What CTA label works best
- Sign up
In their process, the content that has the best results in English gets translated. However, this may not be the best variant for another language, so initial experiments in English are followed by testing if the best message in English is the best message in each language. Variants of the English are kept for this purpose. If the non-english testing is skipped, you may miss the best CTA labels.
Other key areas included:
- Push Notifications
- Email subject lines (offline system, no performance issues)
- Big volume – High impact elements
High performing variants are identified and translated. They then run experiment to find the best CTA, and propagate this to all valid targets, serving up multiple winners at run time. In this way, “Sign Up” and “Continue” may both be used in different lanes, where the target is not a translation of the source. This is quite complex from a build and maintenance perspective so they built tooling to eliminating the problem. They do 3-4 variants in the web app at a time, and up to 10 on notifications
- Support more surfaces
- Support for all languages
- Improved targeting based on user meta data
- Self-service platform with no code requirements
- Allow for multiple test iterations
- Optimal performance – can’t impact product performance with these changes and tests
Key Takeaways from Early Experiments
Initial experiments quickly brought results and challenges. Some Key takeaways were:
- A big population is needed to run A/B tests and n-way tests require even more.
- The best-practice was to Copytest pages earlier in the flow first, then propagate results through the experiences.
- Iterate on small sets that focus on a few variants at a time so that the differences will have statistical significance.
- Optimize also by gender and age (their content is demographic centric).
Their main challenge was a very familiar one to me: UI strings come from many sources.
String reuse creates problems when shared strings are copy tested. To solve this, Pinterest built a Google Chrome extension that identifies the source of the strings. This allows them to see which strings are shared, and which can be copytested. The Google Chrome extension for identifying strings also enables team members to kick off a copy testing experiment, which produces content variants in the same manner as for translation.
A Dashboard was also created for viewing and managing live experiments, showing gain and losses per language, and per experiment, with simple color highlighting to see where results have statistical significance. Localization and product teams are directly involved, the platform is used by both organizations.
- Data validation, and determining the significance of each individual outcome.
- Usability of the testing platform and understandability of the results.
- Performance was a significant architecture challenge.
- More variants in the target languages mapping back to limited forms in English.
They also face the challenge of managing all of these strings, for this they use Mojito (http://mojito.global), which plugs into their workflow: GIT > Jenkins > Mojito.

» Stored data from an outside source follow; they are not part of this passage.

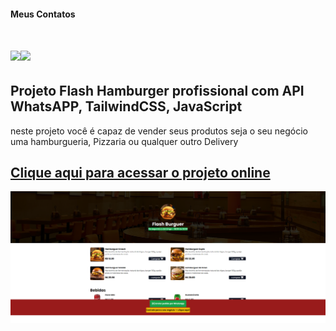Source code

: #### Meus Contatos
# <a href = "mailto:joaodedeusrsfilho@gmail.com"><img src="https://img.shields.io/badge/-Gmail-%23333?style=for-the-badge&logo=gmail&logoColor=white" target="_blank"></a><a href="https://www.linkedin.com/in/joaodedeusrsfilho" target="_blank"><img src="https://img.shields.io/badge/-LinkedIn-%230077B5?style=for-the-badge&logo=linkedin&logoColor=white" target="_blank"></a>
## Projeto Flash Hamburger profissional com API WhatsAPP, TailwindCSS, JavaScript
neste projeto você é capaz de vender seus produtos
seja o seu negócio uma hamburgueria, Pizzaria ou qualquer outro Delivery
## <a href="https://hamburgueria-sable-nu.vercel.app/" target="_blank"> Clique aqui para acessar o projeto online
<img src="print.png">

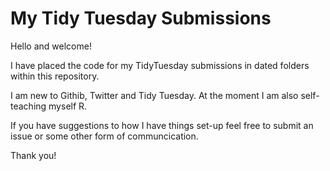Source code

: # My Tidy Tuesday Submissions
Hello and welcome!

I have placed the code for my TidyTuesday submissions in dated folders within this repository.

I am new to Githib, Twitter and Tidy Tuesday. At the moment I am also self-teaching myself R.

If you have suggestions to how I have things set-up feel free to submit an issue or some other form of communcication.

Thank you!
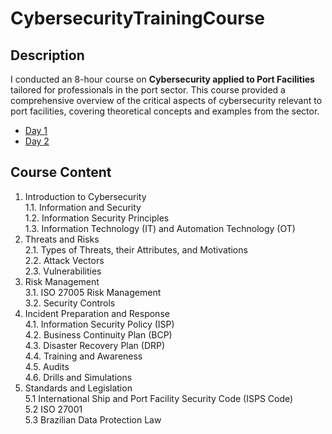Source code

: # CybersecurityTrainingCourse

<h2>Description</h2>
I conducted an 8-hour course on <b>Cybersecurity applied to Port Facilities</b> tailored for professionals in the port sector. This course provided a comprehensive overview of the critical aspects of cybersecurity relevant to port facilities, covering theoretical concepts and examples from the sector.
<br/>

- [Day 1](https://www.youtube.com/watch?v=6nfffyUJA_s)
- [Day 2](https://www.youtube.com/watch?v=znMzy42dQBk)

<h2>Course Content</h2>

1. Introduction to Cybersecurity <br/>
   1.1. Information and Security <br/>
   1.2. Information Security Principles <br/>
   1.3. Information Technology (IT) and Automation Technology (OT) <br/>
2. Threats and Risks <br/>
   2.1. Types of Threats, their Attributes, and Motivations <br/>
   2.2. Attack Vectors <br/>
   2.3. Vulnerabilities <br/>
3. Risk Management <br/>
   3.1. ISO 27005 Risk Management <br/>
   3.2. Security Controls <br/>
4. Incident Preparation and Response <br/>
   4.1. Information Security Policy (ISP) <br/>
   4.2. Business Continuity Plan (BCP) <br/>
   4.3. Disaster Recovery Plan (DRP) <br/>
   4.4. Training and Awareness <br/>
   4.5. Audits <br/>
   4.6. Drills and Simulations <br/>
5. Standards and Legislation <br/>
   5.1 International Ship and Port Facility Security Code (ISPS Code) <br/>
   5.2 ISO 27001 <br/>
   5.3 Brazilian Data Protection Law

In addition, they have built a Command-line interface for developers to push from GIT to Mojito, and Jenkins calls this to push and pull strings for localization.
All components are connected via API, no copy paste is needed.
They have also developed a workbench for string lookup as well as metadata management for their strings to further mitigate some of the challenge, though translation is done in a TMS based on traditional models.
Reducing usability overhead, the potential for errors, and increasing velocity were achieved as well. Experiments run for 2-3 weeks. until statistically relevant results are achieved, are compared to the control metrics, and represent a solid win – or not.
Provable Bottom-line Results
Using multi-variant testing has had demonstrable, scalable, and positive results for Pinterest. They have run 150+ experiments and have scaled out to 8 teams, spanning 80 locales. Resulting in a lift of 1.5M weekly active users from this effort. Having proved the concept and the platform, they envision some further enhancements on alerts, the Chrome extension, high availability and the quick identification of string owners.
It’s rare to see this done well, at scale, and all without a lot of manual overhead.
Many thanks for sharing, and good luck to Pinterest and Jean. This was a great session!